-- STUDY MATERIAL follows --

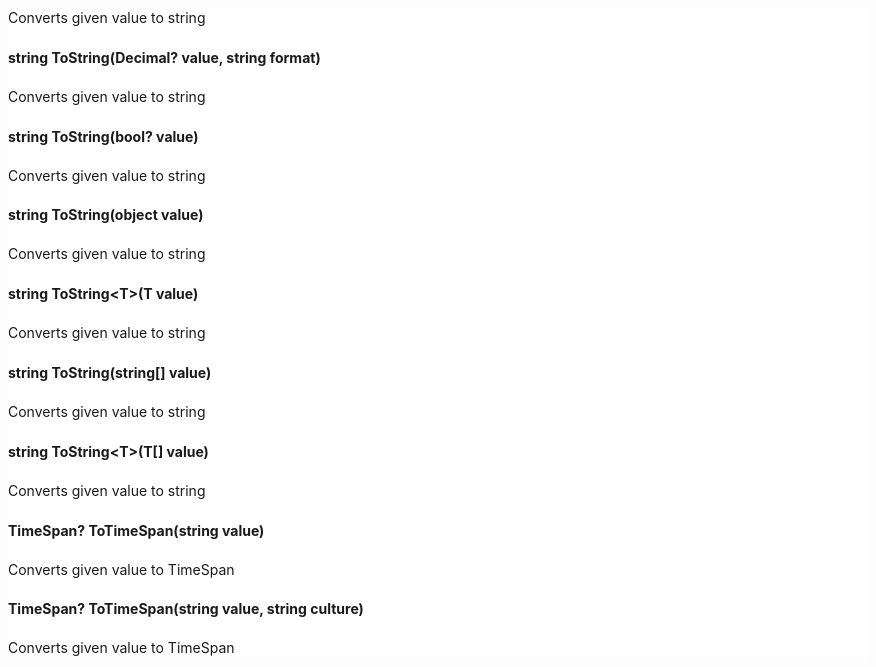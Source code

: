 Converts given value to string

#### string ToString(Decimal? value, string format)

Converts given value to string

#### string ToString(bool? value)

Converts given value to string

#### string ToString(object value)

Converts given value to string

#### string ToString\<T\>(T value)

Converts given value to string

#### string ToString(string[] value)

Converts given value to string

#### string ToString\<T\>(T[] value)

Converts given value to string

#### TimeSpan? ToTimeSpan(string value)

Converts given value to TimeSpan

#### TimeSpan? ToTimeSpan(string value, string culture)

Converts given value to TimeSpan

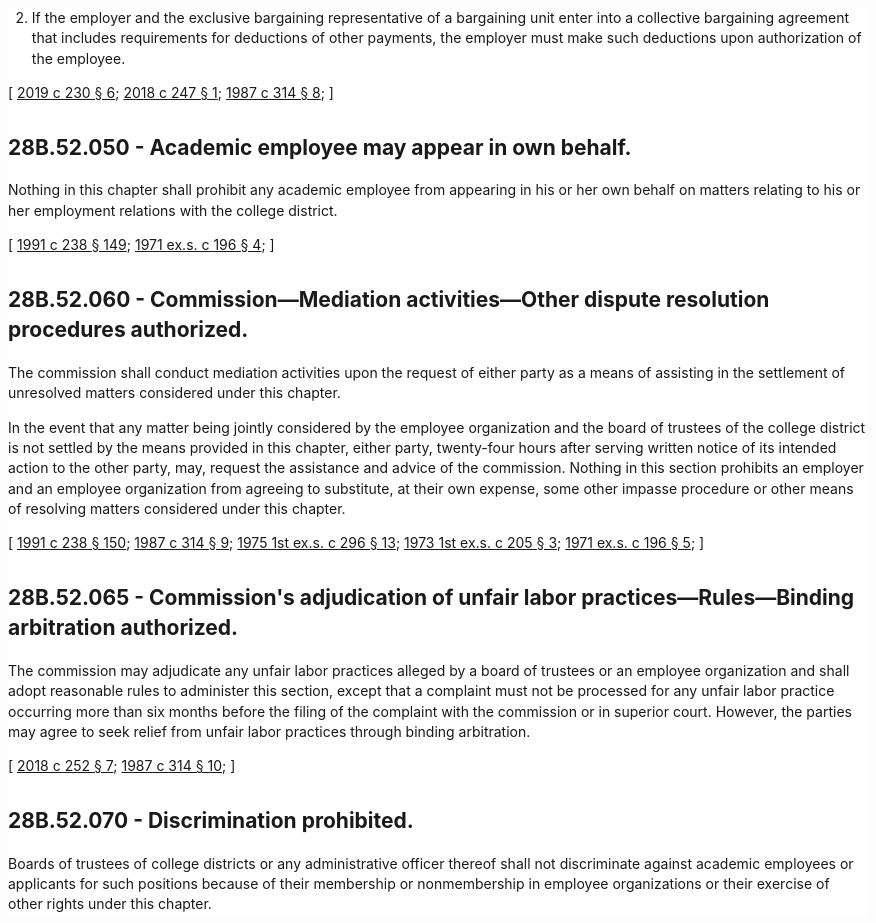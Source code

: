 2. If the employer and the exclusive bargaining representative of a bargaining unit enter into a collective bargaining agreement that includes requirements for deductions of other payments, the employer must make such deductions upon authorization of the employee.

\[ [2019 c 230 § 6](https://lawfilesext.leg.wa.gov/biennium/2019-20/Pdf/Bills/Session%20Laws/House/1575-S.SL.pdf?cite=2019%20c%20230%20§%206); [2018 c 247 § 1](https://lawfilesext.leg.wa.gov/biennium/2017-18/Pdf/Bills/Session%20Laws/House/2751.SL.pdf?cite=2018%20c%20247%20§%201); [1987 c 314 § 8](https://leg.wa.gov/CodeReviser/documents/sessionlaw/1987c314.pdf?cite=1987%20c%20314%20§%208); \]

## 28B.52.050 - Academic employee may appear in own behalf.
Nothing in this chapter shall prohibit any academic employee from appearing in his or her own behalf on matters relating to his or her employment relations with the college district.

\[ [1991 c 238 § 149](https://lawfilesext.leg.wa.gov/biennium/1991-92/Pdf/Bills/Session%20Laws/Senate/5184-S.SL.pdf?cite=1991%20c%20238%20§%20149); [1971 ex.s. c 196 § 4](https://leg.wa.gov/CodeReviser/documents/sessionlaw/1971ex1c196.pdf?cite=1971%20ex.s.%20c%20196%20§%204); \]

## 28B.52.060 - Commission—Mediation activities—Other dispute resolution procedures authorized.
The commission shall conduct mediation activities upon the request of either party as a means of assisting in the settlement of unresolved matters considered under this chapter.

In the event that any matter being jointly considered by the employee organization and the board of trustees of the college district is not settled by the means provided in this chapter, either party, twenty-four hours after serving written notice of its intended action to the other party, may, request the assistance and advice of the commission. Nothing in this section prohibits an employer and an employee organization from agreeing to substitute, at their own expense, some other impasse procedure or other means of resolving matters considered under this chapter.

\[ [1991 c 238 § 150](https://lawfilesext.leg.wa.gov/biennium/1991-92/Pdf/Bills/Session%20Laws/Senate/5184-S.SL.pdf?cite=1991%20c%20238%20§%20150); [1987 c 314 § 9](https://leg.wa.gov/CodeReviser/documents/sessionlaw/1987c314.pdf?cite=1987%20c%20314%20§%209); [1975 1st ex.s. c 296 § 13](https://leg.wa.gov/CodeReviser/documents/sessionlaw/1975ex1c296.pdf?cite=1975%201st%20ex.s.%20c%20296%20§%2013); [1973 1st ex.s. c 205 § 3](https://leg.wa.gov/CodeReviser/documents/sessionlaw/1973ex1c205.pdf?cite=1973%201st%20ex.s.%20c%20205%20§%203); [1971 ex.s. c 196 § 5](https://leg.wa.gov/CodeReviser/documents/sessionlaw/1971ex1c196.pdf?cite=1971%20ex.s.%20c%20196%20§%205); \]

## 28B.52.065 - Commission's adjudication of unfair labor practices—Rules—Binding arbitration authorized.
The commission may adjudicate any unfair labor practices alleged by a board of trustees or an employee organization and shall adopt reasonable rules to administer this section, except that a complaint must not be processed for any unfair labor practice occurring more than six months before the filing of the complaint with the commission or in superior court. However, the parties may agree to seek relief from unfair labor practices through binding arbitration.

\[ [2018 c 252 § 7](https://lawfilesext.leg.wa.gov/biennium/2017-18/Pdf/Bills/Session%20Laws/Senate/6231.SL.pdf?cite=2018%20c%20252%20§%207); [1987 c 314 § 10](https://leg.wa.gov/CodeReviser/documents/sessionlaw/1987c314.pdf?cite=1987%20c%20314%20§%2010); \]

## 28B.52.070 - Discrimination prohibited.
Boards of trustees of college districts or any administrative officer thereof shall not discriminate against academic employees or applicants for such positions because of their membership or nonmembership in employee organizations or their exercise of other rights under this chapter.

-- STUDY MATERIAL concluded --

PROBLEM STATEMENT -
Given the entries above, count how many lines include the word "ToTimeSpan"; respond with the number only.

TASK RESULT -
2